Matthew Festing met with the pope offered his resignation, Marianna Balfour, a spokeswoman for the ancient lay Catholic order, confirmed Wednesday.
Festing had refused to cooperate with a papal commission investigating his ouster of the grand chancellor, Albrecht von Boeselager, over revelations that the order's charity branch had distributed condoms. Festing had cited the Knights' status as a sovereign entity in refusing to cooperate.
Last week, the Holy See said in a sharply worded statement that it plans to take action to resolve the dispute, which had set the stage for one sovereign entity intervening in the internal affairs of another.
The remarkable showdown is the latest example of Francis clashing with more conservative elements in the Catholic Church, especially those for whom sexual ethics and doctrinal orthodoxy are paramount. In a Jan. 17 statement, the Vatican called the issue a "crisis of the central direction" of the Knights of Malta.
Festing suspended Boeselager on Dec. 8 over revelations that the Knights' charity branch had distributed thousands of condoms to poor people in Myanmar under his watch.
Church teaching forbids artificial contraception. Boeselager has said he stopped the programs when he learned of them. The order's leadership has said the scandal was grave and called it "disgraceful" that Boeselager refused an order to obey Festing and resign.
Francis appointed a commission to investigate after Boeselager said he had been told by Festing that the Holy See wanted him to resign over the scandal.
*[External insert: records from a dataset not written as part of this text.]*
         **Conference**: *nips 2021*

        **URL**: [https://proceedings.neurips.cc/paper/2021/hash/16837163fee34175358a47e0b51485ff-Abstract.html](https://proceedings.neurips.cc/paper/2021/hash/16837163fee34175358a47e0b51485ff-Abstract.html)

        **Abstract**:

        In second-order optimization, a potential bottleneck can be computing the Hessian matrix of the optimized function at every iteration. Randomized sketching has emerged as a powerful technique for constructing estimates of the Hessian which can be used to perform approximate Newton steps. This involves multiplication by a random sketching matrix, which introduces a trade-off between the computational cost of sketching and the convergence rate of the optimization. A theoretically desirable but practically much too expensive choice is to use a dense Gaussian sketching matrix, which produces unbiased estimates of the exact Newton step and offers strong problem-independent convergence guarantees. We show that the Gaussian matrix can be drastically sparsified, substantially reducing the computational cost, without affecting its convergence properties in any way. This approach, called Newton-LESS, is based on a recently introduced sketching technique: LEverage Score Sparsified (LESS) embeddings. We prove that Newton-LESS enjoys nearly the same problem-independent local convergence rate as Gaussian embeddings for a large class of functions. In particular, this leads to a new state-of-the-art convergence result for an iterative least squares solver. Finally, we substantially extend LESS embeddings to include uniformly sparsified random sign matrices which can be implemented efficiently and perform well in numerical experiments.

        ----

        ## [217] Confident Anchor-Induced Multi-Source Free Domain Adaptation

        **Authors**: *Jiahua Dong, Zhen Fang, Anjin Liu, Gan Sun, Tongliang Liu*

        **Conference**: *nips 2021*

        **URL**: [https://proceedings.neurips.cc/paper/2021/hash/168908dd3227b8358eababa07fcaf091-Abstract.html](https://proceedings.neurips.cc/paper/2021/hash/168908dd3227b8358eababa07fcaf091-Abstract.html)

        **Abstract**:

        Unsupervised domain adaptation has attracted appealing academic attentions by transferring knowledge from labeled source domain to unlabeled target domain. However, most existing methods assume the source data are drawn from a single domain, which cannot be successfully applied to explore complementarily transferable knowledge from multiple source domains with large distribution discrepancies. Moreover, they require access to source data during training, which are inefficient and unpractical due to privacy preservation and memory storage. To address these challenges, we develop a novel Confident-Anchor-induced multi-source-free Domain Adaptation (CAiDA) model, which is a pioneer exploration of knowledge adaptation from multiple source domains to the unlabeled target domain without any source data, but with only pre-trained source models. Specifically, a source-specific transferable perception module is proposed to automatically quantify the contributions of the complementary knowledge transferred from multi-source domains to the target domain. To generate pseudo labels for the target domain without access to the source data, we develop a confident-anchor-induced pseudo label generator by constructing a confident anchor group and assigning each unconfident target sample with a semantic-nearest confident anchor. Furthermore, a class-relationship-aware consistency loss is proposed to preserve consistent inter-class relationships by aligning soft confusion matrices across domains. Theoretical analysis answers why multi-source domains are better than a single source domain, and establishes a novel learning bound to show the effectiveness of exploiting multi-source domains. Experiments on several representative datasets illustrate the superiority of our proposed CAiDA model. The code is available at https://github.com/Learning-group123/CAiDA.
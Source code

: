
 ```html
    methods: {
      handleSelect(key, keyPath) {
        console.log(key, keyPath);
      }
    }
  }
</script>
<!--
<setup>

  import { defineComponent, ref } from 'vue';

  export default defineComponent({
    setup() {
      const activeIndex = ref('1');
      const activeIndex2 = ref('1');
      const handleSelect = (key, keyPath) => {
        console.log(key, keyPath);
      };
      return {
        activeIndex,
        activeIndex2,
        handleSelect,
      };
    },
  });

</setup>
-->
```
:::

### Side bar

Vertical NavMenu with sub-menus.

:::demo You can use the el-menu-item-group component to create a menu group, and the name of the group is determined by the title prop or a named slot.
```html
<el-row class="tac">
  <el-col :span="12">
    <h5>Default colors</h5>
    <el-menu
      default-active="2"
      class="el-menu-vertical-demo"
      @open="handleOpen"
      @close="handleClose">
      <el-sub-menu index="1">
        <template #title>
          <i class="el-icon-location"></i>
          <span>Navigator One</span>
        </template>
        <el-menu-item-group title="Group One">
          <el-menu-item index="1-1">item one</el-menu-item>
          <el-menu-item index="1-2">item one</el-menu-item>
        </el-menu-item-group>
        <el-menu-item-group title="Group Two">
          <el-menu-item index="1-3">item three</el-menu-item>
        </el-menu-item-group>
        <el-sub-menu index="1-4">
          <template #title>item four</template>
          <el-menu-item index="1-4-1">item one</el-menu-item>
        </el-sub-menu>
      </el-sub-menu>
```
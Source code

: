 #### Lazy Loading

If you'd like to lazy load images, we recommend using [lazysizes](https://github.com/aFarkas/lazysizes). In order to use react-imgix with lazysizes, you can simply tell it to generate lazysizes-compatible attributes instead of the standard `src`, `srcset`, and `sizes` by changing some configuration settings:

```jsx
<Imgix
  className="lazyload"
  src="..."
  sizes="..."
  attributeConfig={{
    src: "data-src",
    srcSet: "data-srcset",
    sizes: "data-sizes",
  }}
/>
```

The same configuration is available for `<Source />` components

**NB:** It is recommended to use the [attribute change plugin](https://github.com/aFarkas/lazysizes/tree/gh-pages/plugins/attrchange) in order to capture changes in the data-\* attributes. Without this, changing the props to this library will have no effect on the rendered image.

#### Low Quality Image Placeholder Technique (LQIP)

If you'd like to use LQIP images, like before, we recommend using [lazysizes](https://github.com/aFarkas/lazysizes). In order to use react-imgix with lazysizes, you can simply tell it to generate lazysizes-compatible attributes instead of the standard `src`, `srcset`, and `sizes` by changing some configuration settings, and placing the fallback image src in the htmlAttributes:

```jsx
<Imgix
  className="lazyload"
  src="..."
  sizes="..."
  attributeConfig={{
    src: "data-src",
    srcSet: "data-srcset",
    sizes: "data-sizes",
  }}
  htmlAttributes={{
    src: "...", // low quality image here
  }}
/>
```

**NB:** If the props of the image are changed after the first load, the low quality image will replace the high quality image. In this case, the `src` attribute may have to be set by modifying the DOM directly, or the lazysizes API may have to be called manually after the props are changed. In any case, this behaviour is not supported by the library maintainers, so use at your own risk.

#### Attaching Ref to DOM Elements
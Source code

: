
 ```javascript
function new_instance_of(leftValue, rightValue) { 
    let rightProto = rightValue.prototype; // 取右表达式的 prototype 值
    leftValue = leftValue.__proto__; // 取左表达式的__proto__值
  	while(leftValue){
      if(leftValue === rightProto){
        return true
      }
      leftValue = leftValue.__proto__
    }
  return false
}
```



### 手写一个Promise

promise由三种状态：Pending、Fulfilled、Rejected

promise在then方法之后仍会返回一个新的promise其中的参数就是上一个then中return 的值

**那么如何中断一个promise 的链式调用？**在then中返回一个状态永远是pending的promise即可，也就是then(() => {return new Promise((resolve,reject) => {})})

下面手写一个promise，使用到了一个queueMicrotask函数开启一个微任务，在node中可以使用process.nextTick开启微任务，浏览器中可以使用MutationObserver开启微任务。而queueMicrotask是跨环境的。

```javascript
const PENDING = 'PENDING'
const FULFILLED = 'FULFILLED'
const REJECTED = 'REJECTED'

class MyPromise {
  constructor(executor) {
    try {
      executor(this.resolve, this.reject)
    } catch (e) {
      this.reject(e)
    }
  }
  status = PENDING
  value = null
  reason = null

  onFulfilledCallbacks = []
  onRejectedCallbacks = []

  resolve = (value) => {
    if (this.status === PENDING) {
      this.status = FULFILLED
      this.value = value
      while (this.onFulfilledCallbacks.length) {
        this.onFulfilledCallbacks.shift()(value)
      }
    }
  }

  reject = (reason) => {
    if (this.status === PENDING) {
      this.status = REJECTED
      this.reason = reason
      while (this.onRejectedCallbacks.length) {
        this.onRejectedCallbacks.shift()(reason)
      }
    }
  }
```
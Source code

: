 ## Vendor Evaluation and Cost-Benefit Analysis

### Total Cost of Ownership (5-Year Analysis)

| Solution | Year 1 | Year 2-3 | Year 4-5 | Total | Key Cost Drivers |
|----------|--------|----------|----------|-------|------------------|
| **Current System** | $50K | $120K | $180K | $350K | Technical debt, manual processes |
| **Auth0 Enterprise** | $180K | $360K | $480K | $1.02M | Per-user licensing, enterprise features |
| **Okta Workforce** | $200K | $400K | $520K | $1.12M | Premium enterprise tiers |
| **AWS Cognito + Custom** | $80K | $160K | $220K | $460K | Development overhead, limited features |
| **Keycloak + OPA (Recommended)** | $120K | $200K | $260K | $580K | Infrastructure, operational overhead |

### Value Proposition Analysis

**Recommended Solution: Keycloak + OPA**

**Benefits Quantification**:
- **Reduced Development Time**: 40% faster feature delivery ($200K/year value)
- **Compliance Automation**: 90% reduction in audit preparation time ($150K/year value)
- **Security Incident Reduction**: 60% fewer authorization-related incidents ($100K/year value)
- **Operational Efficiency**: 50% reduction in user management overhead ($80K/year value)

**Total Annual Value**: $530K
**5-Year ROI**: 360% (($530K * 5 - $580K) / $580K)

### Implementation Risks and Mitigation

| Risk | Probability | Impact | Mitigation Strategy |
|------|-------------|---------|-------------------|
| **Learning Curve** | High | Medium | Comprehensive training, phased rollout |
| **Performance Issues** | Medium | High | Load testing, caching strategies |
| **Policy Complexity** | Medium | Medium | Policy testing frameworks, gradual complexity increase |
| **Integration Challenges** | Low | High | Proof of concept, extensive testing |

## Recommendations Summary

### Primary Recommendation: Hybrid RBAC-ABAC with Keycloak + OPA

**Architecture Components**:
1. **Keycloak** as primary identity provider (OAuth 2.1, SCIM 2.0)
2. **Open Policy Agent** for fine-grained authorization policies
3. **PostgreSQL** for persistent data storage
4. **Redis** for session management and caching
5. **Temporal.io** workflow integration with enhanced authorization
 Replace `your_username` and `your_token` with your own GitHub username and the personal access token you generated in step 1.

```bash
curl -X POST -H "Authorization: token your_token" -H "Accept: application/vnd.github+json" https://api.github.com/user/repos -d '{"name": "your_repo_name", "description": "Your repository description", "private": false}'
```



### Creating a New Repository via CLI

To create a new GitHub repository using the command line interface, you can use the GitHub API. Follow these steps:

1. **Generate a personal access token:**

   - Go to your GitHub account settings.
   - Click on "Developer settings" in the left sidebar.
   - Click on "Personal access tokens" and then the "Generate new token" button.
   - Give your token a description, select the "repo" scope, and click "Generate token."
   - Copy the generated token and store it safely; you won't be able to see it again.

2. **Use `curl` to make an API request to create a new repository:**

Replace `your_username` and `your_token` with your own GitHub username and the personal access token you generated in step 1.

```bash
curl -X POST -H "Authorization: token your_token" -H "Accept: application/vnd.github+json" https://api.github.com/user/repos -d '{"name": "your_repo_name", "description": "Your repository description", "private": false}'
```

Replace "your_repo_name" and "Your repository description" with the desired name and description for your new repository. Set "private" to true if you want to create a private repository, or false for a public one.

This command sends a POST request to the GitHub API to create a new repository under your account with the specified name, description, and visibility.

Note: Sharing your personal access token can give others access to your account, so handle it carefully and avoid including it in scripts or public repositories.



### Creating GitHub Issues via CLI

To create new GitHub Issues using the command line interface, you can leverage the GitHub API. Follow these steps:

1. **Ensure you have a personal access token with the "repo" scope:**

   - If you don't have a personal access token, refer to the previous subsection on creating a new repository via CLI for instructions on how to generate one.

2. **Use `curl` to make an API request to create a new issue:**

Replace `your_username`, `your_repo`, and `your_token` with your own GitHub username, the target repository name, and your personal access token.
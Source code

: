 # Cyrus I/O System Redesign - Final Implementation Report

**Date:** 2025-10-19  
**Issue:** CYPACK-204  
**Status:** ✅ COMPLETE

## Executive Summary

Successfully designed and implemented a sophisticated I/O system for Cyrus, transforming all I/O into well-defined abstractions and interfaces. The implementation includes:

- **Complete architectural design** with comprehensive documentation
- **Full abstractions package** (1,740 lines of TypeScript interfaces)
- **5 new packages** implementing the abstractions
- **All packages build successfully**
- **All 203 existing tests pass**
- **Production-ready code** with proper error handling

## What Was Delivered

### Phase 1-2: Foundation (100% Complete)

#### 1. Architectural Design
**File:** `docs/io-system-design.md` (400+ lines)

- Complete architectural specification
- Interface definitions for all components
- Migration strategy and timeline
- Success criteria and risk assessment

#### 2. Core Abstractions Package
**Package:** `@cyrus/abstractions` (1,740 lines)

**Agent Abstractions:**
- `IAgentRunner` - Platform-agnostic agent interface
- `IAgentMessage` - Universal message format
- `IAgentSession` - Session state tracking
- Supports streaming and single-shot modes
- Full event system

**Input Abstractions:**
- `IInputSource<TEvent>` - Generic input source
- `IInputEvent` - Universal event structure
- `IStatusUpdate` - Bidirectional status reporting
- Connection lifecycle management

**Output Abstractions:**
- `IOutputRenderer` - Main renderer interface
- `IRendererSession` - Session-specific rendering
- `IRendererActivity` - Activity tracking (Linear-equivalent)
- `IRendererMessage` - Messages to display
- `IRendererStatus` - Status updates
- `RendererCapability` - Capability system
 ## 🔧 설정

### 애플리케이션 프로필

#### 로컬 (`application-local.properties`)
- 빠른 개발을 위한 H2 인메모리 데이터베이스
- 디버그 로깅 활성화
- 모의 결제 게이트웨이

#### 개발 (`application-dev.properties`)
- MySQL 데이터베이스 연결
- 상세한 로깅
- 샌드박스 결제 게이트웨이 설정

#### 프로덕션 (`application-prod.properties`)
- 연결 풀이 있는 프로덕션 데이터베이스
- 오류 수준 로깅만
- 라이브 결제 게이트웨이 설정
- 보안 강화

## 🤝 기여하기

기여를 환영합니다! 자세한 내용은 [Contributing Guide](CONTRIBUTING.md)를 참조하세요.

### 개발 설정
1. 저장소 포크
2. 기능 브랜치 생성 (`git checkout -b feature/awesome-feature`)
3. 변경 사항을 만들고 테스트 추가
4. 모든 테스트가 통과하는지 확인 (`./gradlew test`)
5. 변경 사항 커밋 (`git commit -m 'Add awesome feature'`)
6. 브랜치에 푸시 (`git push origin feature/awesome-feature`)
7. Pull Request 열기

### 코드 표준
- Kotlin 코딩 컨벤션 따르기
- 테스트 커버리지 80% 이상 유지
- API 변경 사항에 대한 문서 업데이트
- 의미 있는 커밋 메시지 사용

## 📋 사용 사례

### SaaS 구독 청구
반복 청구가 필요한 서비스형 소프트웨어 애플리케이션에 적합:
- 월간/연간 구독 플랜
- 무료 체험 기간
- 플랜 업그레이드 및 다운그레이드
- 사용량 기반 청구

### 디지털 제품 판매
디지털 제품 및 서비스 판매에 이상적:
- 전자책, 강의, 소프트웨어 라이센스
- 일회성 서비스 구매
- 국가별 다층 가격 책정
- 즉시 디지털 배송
The Vatican secretary of state has said the pope wanted nothing of the sort and wanted the dispute to be resolved through dialogue.
The order's leadership had said it wouldn't cooperate with the pope's commission, citing its status as a sovereign entity under international law.
In a Jan. 14 letter, Festing questioned the credibility of the pope's commission, saying there were "serious accusations of a conflict of interest" involving three of its five members. The three, he wrote, were linked to a Geneva-based fund in which the Knights had a financial interest and therefore couldn't be trusted to address the spat objectively.
He didn't elaborate. The National Catholic Register has reported that three of the commission members were involved, along with Boeselager, in a $118 million bequest to the order. Festing has decided to launch an internal inquiry into the matter.
The commission is made up of a noted Jesuit canon lawyer, three members of the order said to be close to Boeselager, and the Vatican's former U.N. envoy to the U.N. in Geneva.
In its Jan. 17 statement, the Vatican hinted that it plans to take measures based on the commission's final report — a move that could rile the Knights' over their sovereignty claim. The order is also a Catholic lay order and its leadership takes an oath of obedience to the pope.
The Vatican had said it "counts on the complete cooperation of all in this sensitive stage" — an apparent reference to the order's refusal to cooperate.